*What this task involves*:
Output, exactly as written, the lines below from the one that has "to the local" through the one that has "and $V(G) \backslash X$. \nl"; nothing else, and no pictures.

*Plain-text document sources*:

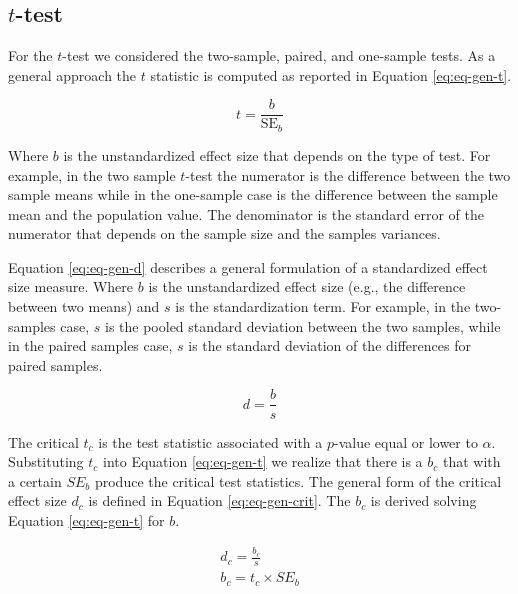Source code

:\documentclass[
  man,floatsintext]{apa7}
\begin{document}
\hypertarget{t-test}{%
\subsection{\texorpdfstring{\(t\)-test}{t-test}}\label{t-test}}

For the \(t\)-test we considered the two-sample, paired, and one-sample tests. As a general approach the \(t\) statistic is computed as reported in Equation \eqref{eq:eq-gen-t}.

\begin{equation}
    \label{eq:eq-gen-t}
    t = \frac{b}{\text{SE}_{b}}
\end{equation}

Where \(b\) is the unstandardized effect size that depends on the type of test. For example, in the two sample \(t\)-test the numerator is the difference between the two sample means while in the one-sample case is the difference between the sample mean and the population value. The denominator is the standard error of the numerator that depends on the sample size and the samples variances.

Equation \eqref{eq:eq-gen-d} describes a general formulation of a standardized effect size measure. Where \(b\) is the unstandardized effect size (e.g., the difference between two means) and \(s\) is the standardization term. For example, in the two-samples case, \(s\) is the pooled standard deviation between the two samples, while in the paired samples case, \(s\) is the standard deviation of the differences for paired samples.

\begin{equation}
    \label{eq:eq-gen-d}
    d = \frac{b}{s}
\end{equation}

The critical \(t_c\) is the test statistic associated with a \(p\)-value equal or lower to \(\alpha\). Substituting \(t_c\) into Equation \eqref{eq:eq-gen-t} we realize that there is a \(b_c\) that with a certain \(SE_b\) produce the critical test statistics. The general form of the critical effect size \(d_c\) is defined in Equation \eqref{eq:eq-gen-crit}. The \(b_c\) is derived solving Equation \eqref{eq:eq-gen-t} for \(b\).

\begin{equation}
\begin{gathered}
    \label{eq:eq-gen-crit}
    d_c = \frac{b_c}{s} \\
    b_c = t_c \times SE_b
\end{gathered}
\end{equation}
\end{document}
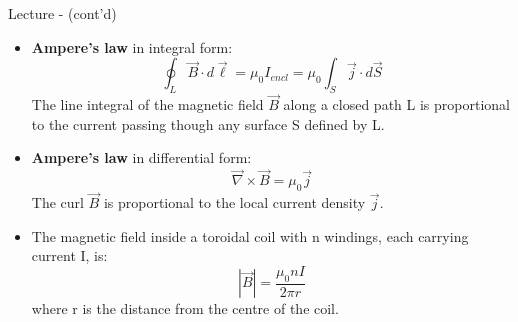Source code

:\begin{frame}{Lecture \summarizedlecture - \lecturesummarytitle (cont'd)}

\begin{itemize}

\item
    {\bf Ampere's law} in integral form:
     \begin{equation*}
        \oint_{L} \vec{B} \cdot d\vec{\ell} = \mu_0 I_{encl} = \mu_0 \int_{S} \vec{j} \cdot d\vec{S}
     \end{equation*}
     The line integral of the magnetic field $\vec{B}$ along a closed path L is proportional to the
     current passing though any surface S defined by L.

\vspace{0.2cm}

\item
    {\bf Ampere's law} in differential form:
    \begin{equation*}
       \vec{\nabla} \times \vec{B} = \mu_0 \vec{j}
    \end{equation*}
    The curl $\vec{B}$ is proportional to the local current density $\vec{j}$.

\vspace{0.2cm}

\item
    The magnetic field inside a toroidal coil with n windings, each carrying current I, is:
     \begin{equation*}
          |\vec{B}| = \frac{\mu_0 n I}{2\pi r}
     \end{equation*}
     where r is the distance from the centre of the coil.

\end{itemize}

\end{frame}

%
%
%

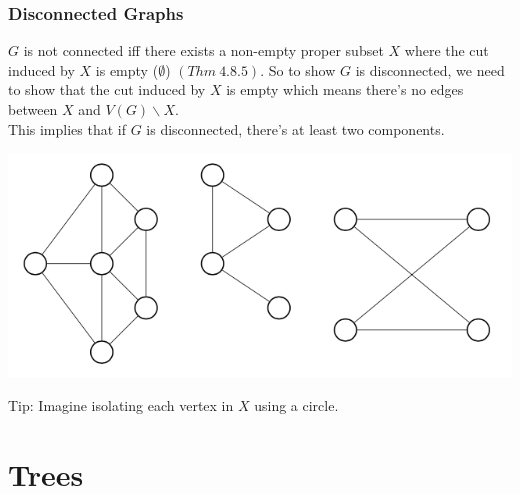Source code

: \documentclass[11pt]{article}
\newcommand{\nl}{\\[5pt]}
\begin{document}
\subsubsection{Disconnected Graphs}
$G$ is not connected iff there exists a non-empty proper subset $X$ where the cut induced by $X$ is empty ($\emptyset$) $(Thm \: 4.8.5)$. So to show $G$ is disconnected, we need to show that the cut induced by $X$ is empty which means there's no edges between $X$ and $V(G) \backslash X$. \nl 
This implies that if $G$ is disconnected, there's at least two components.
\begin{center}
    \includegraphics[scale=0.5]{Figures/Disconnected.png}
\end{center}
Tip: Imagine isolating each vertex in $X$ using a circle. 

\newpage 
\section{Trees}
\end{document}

*Finished task*:
    The curl $\vec{B}$ is proportional to the local current density $\vec{j}$.

\vspace{0.2cm}

\item
    The magnetic field inside a toroidal coil with n windings, each carrying current I, is:
     \begin{equation*}
          |\vec{B}| = \frac{\mu_0 n I}{2\pi r}
     \end{equation*}
     where r is the distance from the centre of the coil.

\end{itemize}

\end{frame}

%
%
%

Source code

: \documentclass[11pt]{article}
\newcommand{\nl}{\\[5pt]}
\begin{document}
\subsubsection{Disconnected Graphs}
$G$ is not connected iff there exists a non-empty proper subset $X$ where the cut induced by $X$ is empty ($\emptyset$) $(Thm \: 4.8.5)$. So to show $G$ is disconnected, we need to show that the cut induced by $X$ is empty which means there's no edges between $X$ and $V(G) \backslash X$. \nl 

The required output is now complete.